═════ DATASET ═════

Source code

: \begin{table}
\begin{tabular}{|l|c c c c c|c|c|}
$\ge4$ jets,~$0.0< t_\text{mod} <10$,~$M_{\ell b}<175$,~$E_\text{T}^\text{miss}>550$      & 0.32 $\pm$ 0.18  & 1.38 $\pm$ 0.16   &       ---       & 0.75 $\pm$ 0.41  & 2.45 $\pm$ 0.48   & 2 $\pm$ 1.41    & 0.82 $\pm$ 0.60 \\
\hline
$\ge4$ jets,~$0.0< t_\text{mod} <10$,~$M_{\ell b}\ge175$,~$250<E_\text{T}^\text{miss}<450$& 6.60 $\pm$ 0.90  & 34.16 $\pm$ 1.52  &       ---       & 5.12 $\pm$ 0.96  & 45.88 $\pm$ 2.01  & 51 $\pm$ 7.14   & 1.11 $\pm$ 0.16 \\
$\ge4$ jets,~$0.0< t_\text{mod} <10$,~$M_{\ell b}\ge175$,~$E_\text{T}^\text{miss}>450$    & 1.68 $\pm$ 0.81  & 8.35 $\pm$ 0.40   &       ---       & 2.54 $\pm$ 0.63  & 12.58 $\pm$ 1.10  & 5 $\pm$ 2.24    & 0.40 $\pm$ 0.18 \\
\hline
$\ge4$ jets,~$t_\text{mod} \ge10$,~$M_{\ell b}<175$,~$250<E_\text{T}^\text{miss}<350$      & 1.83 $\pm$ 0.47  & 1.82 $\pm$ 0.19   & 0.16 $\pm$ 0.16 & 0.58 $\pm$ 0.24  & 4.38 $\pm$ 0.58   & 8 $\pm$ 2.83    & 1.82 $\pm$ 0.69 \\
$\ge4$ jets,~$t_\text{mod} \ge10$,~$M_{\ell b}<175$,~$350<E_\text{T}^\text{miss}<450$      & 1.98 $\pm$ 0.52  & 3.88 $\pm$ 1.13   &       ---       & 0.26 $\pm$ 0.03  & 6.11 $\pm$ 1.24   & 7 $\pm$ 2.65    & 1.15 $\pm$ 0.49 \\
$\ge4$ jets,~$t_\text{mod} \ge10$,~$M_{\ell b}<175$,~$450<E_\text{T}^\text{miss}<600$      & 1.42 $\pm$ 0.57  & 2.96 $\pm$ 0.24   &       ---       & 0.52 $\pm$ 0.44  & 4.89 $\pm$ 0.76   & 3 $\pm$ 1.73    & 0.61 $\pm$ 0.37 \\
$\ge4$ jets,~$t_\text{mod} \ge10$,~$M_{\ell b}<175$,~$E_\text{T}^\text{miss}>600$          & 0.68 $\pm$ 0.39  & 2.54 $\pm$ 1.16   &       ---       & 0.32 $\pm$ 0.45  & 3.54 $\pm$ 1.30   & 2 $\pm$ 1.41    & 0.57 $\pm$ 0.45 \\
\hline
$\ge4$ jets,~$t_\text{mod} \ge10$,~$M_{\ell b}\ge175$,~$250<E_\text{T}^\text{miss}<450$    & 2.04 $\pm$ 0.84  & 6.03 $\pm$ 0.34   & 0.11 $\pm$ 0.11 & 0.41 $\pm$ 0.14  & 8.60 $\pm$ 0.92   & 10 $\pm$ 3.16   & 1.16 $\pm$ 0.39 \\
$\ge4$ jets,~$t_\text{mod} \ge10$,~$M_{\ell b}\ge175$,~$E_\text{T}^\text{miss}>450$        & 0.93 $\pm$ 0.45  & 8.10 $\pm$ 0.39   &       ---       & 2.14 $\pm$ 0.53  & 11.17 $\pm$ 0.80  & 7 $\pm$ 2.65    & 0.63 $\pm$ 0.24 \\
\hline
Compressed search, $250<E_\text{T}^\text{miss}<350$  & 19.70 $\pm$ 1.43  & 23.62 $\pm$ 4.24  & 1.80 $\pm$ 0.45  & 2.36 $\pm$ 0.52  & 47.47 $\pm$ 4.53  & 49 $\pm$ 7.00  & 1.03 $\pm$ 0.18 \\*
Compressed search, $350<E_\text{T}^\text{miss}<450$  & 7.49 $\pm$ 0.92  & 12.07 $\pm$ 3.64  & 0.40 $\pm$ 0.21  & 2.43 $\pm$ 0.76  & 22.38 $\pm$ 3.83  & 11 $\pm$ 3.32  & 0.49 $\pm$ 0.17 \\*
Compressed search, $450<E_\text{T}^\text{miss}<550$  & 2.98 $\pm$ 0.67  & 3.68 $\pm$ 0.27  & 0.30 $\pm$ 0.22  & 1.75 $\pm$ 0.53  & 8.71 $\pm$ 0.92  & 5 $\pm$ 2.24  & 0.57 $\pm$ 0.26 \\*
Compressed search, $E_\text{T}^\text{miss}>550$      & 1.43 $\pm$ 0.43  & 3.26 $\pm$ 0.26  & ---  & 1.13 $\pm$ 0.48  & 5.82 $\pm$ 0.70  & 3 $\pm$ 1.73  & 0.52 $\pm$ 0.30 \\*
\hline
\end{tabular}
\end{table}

═════

TASK REQUIREMENTS – The range runs from the line with "0.40 $\pm$ 0.18 \\" up to and including the line with "1.82 $\pm$ 0.69 \\" in the listing above; please write out exactly those lines and nothing more.

ANSWER FOR THIS EXERCISE –
$\ge4$ jets,~$0.0< t_\text{mod} <10$,~$M_{\ell b}\ge175$,~$E_\text{T}^\text{miss}>450$    & 1.68 $\pm$ 0.81  & 8.35 $\pm$ 0.40   &       ---       & 2.54 $\pm$ 0.63  & 12.58 $\pm$ 1.10  & 5 $\pm$ 2.24    & 0.40 $\pm$ 0.18 \\
\hline
$\ge4$ jets,~$t_\text{mod} \ge10$,~$M_{\ell b}<175$,~$250<E_\text{T}^\text{miss}<350$      & 1.83 $\pm$ 0.47  & 1.82 $\pm$ 0.19   & 0.16 $\pm$ 0.16 & 0.58 $\pm$ 0.24  & 4.38 $\pm$ 0.58   & 8 $\pm$ 2.83    & 1.82 $\pm$ 0.69 \\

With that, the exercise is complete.